LGBT Advocates React to Election of Pope Francis
Seemingly everyone has posted their thoughts about Pope Francis since his election last Wednesday evening, discussing everything from his country of origin, how the conclave played out, and where he may lead the Church. Prominently featured in these discussions is the new pope’s previous views on Catholic LGBT issues, sparking reactions from relevant organizations and commentators. Bondings 2.0 provides a sampling below.
Outspoken LGBT advocate and New Ways Ministry friend, Bishop Thomas Gumbleton told the Detroit Free Press that Pope Francis seems promising:
“‘It sounds like to me he’ll be open to the dialogue. He seems to have rapport with the people in his diocese…It seems to be the right direction.’
“Gumbleton said Argentine Cardinal Jorge Bergoglio brings to mind the papacy of John XXIII, which ushered in the Second Vatican Council, modernizing Catholic services and promoting the use of more laypeople in parish life…
“’St. Francis tried to live the radical gospel view of Jesus — simplicity, poverty — and he didn’t want a hierarchy. All of those signs look very promising,’ he said.”

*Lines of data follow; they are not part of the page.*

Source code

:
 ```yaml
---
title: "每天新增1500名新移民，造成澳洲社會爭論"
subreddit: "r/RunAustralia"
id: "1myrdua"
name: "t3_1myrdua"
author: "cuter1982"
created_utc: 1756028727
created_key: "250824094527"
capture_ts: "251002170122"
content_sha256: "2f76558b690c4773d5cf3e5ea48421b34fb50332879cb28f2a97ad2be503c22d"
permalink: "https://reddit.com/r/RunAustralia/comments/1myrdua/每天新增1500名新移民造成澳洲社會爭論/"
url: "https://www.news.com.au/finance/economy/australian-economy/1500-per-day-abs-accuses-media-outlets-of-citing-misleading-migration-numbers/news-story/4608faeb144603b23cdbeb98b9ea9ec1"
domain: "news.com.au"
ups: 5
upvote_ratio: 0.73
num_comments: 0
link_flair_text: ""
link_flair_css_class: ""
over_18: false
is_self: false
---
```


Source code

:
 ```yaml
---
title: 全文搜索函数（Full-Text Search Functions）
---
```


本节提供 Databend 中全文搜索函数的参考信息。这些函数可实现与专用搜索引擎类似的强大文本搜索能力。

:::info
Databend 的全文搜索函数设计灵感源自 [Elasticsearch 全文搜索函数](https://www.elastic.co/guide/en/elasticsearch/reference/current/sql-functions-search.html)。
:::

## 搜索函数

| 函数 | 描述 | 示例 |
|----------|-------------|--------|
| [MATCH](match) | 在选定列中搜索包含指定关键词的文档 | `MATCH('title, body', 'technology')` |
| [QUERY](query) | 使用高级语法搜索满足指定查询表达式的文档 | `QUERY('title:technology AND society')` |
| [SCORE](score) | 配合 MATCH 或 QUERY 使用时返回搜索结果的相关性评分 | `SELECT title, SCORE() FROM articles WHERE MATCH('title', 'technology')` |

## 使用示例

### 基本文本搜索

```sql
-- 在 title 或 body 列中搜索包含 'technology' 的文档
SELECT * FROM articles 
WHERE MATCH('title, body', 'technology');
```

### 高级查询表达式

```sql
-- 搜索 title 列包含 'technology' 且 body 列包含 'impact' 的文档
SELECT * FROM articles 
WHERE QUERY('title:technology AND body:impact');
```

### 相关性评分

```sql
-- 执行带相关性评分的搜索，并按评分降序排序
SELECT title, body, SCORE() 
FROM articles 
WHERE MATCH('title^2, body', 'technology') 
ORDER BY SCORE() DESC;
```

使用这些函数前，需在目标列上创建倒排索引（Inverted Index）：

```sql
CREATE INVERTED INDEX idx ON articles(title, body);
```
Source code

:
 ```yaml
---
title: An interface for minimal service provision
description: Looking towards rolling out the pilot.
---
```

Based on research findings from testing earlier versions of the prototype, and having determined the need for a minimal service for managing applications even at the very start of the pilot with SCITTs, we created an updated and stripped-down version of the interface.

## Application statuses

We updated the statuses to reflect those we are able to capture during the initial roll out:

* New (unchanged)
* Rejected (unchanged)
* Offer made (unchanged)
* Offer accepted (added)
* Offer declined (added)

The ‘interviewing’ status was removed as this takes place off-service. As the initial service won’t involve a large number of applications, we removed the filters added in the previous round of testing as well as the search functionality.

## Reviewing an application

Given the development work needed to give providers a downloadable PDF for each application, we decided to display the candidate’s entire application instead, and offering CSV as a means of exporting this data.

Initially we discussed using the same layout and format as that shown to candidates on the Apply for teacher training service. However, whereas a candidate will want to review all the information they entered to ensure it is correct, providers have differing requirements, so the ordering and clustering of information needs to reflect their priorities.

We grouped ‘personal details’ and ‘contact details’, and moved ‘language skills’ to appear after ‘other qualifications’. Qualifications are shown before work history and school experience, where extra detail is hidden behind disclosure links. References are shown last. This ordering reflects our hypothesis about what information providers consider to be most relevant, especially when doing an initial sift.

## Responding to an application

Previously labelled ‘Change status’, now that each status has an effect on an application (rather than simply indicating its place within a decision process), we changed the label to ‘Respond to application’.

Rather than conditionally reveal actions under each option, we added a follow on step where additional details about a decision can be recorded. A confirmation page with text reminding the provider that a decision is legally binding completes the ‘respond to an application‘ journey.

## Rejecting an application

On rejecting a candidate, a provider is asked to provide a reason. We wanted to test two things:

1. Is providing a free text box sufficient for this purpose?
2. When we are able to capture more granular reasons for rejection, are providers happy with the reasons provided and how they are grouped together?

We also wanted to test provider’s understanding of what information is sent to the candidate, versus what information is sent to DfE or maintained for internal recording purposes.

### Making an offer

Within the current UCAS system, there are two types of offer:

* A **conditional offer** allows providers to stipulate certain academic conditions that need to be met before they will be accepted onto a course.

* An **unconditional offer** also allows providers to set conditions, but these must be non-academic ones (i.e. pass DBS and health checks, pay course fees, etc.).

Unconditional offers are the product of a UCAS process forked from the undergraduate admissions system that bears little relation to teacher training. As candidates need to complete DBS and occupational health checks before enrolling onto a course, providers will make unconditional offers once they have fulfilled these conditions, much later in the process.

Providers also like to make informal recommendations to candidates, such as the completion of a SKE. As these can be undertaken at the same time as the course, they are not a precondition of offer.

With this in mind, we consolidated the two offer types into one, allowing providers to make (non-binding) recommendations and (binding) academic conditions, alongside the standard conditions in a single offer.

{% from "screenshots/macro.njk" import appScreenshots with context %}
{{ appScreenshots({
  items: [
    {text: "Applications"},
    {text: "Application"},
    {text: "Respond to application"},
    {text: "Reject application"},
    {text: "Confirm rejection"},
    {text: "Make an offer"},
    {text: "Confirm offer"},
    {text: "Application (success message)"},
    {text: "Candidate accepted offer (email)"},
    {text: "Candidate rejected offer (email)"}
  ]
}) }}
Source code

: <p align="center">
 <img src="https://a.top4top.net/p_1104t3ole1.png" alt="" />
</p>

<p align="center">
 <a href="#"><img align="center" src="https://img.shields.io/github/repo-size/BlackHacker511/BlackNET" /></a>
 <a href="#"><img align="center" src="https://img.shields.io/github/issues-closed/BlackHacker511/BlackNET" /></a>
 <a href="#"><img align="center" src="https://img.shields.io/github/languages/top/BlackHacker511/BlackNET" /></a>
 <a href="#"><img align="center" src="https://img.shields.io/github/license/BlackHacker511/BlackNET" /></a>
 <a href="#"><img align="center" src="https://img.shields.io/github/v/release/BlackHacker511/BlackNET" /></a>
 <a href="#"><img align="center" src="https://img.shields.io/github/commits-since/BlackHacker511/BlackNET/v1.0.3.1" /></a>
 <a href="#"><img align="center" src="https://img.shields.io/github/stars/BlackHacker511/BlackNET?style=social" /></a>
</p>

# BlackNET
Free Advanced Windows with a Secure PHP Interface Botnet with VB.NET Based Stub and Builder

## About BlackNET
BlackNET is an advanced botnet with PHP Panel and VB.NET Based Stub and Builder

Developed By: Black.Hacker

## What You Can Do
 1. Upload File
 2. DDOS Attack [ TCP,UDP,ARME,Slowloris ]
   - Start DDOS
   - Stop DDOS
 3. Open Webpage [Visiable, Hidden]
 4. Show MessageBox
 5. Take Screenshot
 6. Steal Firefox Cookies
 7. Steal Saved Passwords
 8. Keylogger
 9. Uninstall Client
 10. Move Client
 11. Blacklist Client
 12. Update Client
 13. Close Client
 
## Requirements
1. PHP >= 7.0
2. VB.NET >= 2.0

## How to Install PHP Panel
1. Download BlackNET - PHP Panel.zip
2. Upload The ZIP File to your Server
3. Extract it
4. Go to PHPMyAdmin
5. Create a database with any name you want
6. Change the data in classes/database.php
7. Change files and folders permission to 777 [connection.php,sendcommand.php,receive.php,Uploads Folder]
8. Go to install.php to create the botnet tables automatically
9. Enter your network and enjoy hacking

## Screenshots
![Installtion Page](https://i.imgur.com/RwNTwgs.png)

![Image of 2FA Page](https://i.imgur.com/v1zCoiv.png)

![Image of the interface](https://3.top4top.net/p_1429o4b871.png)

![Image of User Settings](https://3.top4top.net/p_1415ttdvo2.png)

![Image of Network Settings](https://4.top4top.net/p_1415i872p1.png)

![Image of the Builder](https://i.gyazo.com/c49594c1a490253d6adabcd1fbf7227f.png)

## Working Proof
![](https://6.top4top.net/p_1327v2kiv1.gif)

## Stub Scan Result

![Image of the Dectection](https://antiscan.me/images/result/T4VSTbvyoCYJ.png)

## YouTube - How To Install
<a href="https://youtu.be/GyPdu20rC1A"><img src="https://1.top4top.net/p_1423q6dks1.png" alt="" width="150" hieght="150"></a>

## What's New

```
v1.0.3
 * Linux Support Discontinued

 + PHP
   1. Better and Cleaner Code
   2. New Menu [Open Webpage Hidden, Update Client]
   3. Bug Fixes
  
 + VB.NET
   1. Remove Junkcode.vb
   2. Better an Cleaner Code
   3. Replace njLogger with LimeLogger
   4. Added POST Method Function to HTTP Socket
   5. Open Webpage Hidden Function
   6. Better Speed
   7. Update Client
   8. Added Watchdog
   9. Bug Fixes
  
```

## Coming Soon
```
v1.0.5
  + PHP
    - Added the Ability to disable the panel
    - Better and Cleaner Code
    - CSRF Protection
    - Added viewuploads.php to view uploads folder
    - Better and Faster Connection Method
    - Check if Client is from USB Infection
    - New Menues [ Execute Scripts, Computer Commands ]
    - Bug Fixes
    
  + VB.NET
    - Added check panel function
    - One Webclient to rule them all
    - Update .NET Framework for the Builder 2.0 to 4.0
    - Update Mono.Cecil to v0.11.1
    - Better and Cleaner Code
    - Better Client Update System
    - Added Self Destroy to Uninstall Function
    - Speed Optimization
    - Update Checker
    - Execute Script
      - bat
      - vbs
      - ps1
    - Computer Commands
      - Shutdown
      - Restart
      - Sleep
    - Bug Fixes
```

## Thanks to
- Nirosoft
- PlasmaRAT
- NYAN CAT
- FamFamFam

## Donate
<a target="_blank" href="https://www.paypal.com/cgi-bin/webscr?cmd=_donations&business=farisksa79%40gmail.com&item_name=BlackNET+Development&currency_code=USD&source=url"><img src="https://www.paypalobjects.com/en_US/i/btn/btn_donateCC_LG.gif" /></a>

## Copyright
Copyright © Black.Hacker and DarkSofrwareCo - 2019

Joshua McElwee at National Catholic Reporter provides insights from leading Catholic theologians across the world on the election, with many perceiving a willingness to listen to and respect the laity’s role in the Church. From Tina Beattie, a professor at the University of Roehampton:
“For me this morning, if this man remains as attentive as he has been to the voice of the poor, if he makes it a listening as well as a teaching Church, a Church of the people rather than of the Curia, then I for one will keep quietly cheering and thanking God.”
From Fr. Agbonkhianmeghe Orobator, a Jesuit provincial in East Africa and theologian, believes that this new papacy will be marked by a refocusing on the People of God and not just the pope as those responsible for the well-being and growth of the Church:
“I want to believe that considering the humble and down-to-earth background of Pope Francis I the church is in capable hands — not just the pope’s alone, but the hands of the entire people of God across the globe.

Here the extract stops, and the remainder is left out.